# Any Brighton cubers? Brighton cube meet?



## Maccoboy (Apr 29, 2013)

Hey i was wondering if there are any cubers based in brighton or around brighton in the uk?

Also would everyone like to have a cube meet in brighton?


----------



## peterbone (Apr 29, 2013)

I used to live in Brighton and now live in nearby Lewes. I studied at Sussex Uni. I would maybe be up for a cube meet as I've never been to one before. I don't know how much of a cubing community there is though. I know of a couple of other people who can solve cubes from within the Brighton juggling community. At least one is them is sub 25s.


----------



## Ollie (Apr 29, 2013)

I'm in London but I'd definitely come along, the train ride isn't bad at all. Plus any excuse for a day out!


----------



## ~Adam~ (Apr 29, 2013)

I'm half way between London and Brighton so if you organise a meet Ill be there if possible. I'll bring my master ghost if you want to see if its worth the money.


Spoiler



It's not IMO, needs lots of work


----------



## roller (Apr 29, 2013)

Cambridge here! But if given enough time to organize the travel, i'd definately be up for it!


----------



## Maccoboy (Apr 29, 2013)

that's enough to warrant organizing one  how about the 25th may (open for suggestions for other dates)
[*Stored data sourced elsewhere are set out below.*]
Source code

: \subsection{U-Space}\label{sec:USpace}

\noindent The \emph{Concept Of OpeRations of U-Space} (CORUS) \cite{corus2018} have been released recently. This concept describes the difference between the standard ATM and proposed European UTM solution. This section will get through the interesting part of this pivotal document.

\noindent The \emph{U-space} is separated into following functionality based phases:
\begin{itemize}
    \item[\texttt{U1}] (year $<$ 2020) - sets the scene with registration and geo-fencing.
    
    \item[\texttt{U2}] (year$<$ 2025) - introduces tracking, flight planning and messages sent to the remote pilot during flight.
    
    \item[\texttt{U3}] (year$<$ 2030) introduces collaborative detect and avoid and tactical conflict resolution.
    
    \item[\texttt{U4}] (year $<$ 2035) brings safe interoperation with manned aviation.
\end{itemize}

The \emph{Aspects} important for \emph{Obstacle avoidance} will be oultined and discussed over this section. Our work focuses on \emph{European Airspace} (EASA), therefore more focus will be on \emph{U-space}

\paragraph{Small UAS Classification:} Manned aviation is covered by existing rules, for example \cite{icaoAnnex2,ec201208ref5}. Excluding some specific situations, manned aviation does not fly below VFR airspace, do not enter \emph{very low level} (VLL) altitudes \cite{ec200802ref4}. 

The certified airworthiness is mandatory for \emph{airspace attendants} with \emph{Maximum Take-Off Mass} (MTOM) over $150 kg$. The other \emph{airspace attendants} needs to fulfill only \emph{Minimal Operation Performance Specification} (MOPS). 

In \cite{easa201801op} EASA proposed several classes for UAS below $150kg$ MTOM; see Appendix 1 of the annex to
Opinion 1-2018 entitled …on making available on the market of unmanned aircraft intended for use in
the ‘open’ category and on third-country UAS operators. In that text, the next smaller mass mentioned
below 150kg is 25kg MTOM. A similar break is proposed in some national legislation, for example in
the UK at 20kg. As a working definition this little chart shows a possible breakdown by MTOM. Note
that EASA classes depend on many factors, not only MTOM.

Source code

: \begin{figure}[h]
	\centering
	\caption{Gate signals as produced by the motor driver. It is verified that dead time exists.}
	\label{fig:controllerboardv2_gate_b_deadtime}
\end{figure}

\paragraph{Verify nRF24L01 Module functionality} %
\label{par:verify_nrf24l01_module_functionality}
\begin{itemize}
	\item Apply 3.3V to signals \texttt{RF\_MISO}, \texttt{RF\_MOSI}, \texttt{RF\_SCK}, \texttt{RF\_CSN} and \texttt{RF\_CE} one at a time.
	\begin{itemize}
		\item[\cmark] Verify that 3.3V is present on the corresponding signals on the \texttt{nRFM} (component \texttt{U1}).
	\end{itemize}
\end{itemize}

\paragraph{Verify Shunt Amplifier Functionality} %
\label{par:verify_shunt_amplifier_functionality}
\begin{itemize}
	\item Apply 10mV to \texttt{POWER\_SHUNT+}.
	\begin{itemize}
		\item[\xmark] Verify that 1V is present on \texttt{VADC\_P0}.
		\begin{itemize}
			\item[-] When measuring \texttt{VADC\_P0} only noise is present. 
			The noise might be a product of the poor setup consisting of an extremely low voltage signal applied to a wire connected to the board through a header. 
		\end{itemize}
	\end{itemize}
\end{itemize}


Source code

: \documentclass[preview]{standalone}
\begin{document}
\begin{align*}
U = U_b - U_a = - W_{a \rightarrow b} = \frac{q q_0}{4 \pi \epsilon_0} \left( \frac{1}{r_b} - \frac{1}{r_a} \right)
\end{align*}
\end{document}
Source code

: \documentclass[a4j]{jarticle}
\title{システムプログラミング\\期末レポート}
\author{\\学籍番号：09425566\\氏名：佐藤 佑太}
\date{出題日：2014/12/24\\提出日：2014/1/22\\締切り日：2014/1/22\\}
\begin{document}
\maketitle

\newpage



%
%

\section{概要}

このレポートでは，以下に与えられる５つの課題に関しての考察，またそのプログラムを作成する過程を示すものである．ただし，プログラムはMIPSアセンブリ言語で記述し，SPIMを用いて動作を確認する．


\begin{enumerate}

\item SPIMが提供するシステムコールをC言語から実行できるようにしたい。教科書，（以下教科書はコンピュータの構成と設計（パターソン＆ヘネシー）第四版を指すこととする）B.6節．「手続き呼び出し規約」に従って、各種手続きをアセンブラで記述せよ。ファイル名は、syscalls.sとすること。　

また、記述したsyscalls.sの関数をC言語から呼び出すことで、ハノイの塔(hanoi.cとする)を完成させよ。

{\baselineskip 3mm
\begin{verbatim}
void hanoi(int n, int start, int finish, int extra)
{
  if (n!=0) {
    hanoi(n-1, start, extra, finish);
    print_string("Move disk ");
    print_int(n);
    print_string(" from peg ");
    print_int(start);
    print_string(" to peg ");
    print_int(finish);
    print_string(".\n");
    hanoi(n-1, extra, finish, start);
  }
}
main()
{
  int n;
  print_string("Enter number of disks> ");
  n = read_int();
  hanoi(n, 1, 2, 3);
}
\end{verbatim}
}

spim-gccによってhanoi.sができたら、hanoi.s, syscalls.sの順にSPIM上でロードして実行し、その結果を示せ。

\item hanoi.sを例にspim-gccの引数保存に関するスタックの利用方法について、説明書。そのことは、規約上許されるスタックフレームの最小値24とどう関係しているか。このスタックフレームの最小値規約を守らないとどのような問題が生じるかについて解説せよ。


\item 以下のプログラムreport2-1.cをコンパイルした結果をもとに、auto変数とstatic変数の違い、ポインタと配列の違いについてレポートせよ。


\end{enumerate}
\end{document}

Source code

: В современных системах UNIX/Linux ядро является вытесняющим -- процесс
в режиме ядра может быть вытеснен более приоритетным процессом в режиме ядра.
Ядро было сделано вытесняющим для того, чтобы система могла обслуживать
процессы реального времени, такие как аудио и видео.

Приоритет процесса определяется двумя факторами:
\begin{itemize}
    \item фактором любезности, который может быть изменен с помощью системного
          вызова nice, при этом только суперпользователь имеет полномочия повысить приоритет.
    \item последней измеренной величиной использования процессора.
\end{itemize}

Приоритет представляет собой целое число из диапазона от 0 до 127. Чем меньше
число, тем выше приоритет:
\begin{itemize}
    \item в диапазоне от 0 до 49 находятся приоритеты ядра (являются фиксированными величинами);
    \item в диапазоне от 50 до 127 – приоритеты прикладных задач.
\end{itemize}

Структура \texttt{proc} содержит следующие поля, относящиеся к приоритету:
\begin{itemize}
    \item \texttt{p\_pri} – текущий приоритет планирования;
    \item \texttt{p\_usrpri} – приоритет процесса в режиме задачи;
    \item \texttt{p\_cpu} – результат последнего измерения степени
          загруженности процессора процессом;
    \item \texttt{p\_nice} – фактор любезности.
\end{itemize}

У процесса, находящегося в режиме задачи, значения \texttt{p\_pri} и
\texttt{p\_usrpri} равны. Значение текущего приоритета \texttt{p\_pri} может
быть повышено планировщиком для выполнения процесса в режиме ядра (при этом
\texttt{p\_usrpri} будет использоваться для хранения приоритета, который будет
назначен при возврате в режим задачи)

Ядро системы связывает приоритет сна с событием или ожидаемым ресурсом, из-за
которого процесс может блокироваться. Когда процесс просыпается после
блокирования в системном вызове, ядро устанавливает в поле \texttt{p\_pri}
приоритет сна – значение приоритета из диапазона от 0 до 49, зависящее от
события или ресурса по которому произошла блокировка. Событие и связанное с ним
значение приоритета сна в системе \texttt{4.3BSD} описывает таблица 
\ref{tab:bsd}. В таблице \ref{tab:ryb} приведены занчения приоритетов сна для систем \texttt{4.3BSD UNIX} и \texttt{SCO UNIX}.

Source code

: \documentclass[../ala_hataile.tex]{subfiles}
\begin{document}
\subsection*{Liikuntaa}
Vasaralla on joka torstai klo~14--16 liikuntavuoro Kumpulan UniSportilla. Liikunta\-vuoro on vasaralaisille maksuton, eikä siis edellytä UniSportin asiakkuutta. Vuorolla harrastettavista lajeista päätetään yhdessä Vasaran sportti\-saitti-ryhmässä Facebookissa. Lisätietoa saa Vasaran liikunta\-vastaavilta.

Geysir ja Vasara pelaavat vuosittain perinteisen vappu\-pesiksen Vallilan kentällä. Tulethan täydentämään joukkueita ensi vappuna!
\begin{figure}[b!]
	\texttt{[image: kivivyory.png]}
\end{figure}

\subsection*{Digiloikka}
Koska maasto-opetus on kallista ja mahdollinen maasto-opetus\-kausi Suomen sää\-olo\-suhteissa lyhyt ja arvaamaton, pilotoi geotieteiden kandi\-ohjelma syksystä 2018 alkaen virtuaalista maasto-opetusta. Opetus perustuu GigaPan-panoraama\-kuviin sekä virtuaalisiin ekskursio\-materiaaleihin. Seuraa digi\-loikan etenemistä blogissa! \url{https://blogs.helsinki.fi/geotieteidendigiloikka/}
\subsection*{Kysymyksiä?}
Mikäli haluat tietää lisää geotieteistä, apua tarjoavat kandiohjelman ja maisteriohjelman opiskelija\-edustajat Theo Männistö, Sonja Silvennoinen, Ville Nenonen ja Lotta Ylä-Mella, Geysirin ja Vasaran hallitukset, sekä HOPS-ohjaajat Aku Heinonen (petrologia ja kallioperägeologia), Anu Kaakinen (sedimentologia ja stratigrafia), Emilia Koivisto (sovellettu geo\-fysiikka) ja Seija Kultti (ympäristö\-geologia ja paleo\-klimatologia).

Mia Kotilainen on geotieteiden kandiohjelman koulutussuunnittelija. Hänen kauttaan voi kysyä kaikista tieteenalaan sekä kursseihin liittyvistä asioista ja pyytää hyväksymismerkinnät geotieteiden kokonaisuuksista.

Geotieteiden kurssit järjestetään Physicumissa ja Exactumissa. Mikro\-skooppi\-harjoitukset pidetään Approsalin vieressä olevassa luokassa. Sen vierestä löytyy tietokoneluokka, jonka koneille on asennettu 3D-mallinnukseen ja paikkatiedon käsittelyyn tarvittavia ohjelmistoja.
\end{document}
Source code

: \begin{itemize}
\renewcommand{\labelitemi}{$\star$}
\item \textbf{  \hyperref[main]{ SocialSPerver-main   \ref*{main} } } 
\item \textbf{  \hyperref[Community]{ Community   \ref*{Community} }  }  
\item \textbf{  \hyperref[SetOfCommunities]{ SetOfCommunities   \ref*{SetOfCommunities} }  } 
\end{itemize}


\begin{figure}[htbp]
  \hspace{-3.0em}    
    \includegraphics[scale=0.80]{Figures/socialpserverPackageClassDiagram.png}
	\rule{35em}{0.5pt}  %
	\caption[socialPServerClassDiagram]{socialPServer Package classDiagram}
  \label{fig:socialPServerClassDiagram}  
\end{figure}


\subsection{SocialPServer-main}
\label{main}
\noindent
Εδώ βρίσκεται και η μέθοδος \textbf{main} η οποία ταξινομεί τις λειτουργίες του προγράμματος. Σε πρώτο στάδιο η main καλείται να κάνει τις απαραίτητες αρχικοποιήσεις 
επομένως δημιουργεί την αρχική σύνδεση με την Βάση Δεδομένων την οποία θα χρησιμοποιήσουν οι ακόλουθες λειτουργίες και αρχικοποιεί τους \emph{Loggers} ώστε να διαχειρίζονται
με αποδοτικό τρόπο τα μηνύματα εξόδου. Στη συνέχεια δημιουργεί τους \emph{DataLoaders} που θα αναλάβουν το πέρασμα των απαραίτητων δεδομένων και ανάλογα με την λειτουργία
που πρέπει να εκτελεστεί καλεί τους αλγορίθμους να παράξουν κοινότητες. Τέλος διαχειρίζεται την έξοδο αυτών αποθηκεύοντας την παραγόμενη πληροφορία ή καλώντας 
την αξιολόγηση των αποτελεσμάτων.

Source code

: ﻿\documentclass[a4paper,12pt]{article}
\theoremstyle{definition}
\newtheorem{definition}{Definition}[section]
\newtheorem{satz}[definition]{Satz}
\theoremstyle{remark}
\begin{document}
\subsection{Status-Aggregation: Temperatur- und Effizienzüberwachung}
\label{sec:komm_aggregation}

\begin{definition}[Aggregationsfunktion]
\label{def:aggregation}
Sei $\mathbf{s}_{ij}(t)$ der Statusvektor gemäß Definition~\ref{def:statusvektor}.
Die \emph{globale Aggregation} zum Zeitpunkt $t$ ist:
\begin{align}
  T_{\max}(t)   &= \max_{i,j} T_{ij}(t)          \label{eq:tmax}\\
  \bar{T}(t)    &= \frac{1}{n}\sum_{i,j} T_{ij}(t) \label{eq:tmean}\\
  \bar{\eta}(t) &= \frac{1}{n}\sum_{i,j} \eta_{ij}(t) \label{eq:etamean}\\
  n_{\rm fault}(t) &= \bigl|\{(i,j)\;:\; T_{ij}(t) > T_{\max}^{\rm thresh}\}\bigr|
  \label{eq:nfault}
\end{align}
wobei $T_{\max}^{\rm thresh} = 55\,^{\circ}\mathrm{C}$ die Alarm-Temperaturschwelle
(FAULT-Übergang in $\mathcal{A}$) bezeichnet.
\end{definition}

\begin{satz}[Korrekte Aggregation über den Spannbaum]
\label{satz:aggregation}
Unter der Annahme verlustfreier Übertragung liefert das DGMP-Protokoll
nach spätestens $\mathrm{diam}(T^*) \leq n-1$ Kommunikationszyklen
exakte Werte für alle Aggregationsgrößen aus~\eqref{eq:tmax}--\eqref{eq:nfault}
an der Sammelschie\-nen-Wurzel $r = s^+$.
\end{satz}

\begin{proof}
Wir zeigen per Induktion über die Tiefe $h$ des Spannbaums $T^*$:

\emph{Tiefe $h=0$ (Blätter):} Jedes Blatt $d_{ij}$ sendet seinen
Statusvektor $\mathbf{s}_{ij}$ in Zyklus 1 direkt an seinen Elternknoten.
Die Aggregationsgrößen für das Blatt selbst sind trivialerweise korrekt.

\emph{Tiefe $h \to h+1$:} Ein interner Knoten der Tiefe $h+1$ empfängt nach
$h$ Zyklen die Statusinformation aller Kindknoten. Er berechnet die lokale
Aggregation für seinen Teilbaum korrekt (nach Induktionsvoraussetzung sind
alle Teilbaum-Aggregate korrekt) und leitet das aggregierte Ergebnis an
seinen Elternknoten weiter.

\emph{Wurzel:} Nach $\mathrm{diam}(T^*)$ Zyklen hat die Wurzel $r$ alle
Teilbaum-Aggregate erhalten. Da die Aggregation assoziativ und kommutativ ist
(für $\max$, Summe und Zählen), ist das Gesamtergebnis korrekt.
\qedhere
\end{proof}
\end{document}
cube-oh-holic: yes i'd love to look at your custom collection especially the ghosts! unfortunately my 3x3 ghost was in a bag that was stolen along with my phone  but i'm having another made from a zhanchi so hopefully that will be done by then


----------



## ~Adam~ (Apr 29, 2013)

25th sounds good to me.
Ideas for location?

I'll bring my UltraMorphix as well if you'd like.


----------



## Maccoboy (Apr 29, 2013)

yeah i really wanna try one of those and i love handmade puzzles  well theres the brighton center but i'll have to check if there okay with that, there's a few places outside if people are okay with that? (pavilion gardens) i'll have a look for other places and update when i've found them and we can decide then


----------



## ~Adam~ (Apr 29, 2013)

Let's hope for good weather then.
Pavilion gardens are good.


----------



## Maccoboy (Apr 29, 2013)

awesome i'll scout for a backup indoor place  i'll be bringing pretty much my whole collection i think  and i just got a transparent zhanchi so i'll bring that too


----------



## Maccoboy (May 10, 2013)

Hey guys so the date is final! 25th May, brighton pavilion gardens  message me if you need directions or anything

I'm gonna get there about 11AM and i'll be in front of the pavilion (unless it's raining) and i'll be the guy cubing with the curly hair


----------



## Florian (May 10, 2013)

@cube-o-holic: could you please delete some messages your storage is exceeded


----------



## Maccoboy (May 22, 2013)

can i confirm who's going to be here?


----------



## CuberCat (May 22, 2013)

LOL...I live close to "Brighton" in Melbourne, Victoria...


----------



## Maccoboy (May 22, 2013)

CuberCat said:


> LOL...I live close to "Brighton" in Melbourne, Victoria...



so a short bus ride then


----------



## LucidCuber (May 22, 2013)

I'll probably be able to make it, I'll send you a PM tomorrow to confirm


----------



## Maccoboy (May 24, 2013)

hey guys i know i organised this meet but i cannot make it anymore as i have to travel to london for some tests for my asthma, sorry guys


----------



## RukaChuka (Oct 16, 2013)

hello, I am a cuber but I am between 11 and 16 ( will tell proper age after reply if you choose to) and I have been cubing for about a year and am not to big a cuber, the only cubes are a sticker-less zhanchi, a sheng shou 4x4, some type of 5x5 and an original rubiks brand 3x3, I am living in brighton and would really love to be able to talk to some other cubers because no one in my school cubes so yeah, bye


----------



## Maccoboy (Oct 18, 2013)

hey! nice to meet another cuber in brighton 
i currently have about 90ish cubes and average around 25 though am pretty inconsistent 

feel free to add me on facebook and we can talk (pm me if you wanna do that)


----------



## RukaChuka (Dec 14, 2013)

my face book name is max foulkes, is yours just maccoboy
?


----------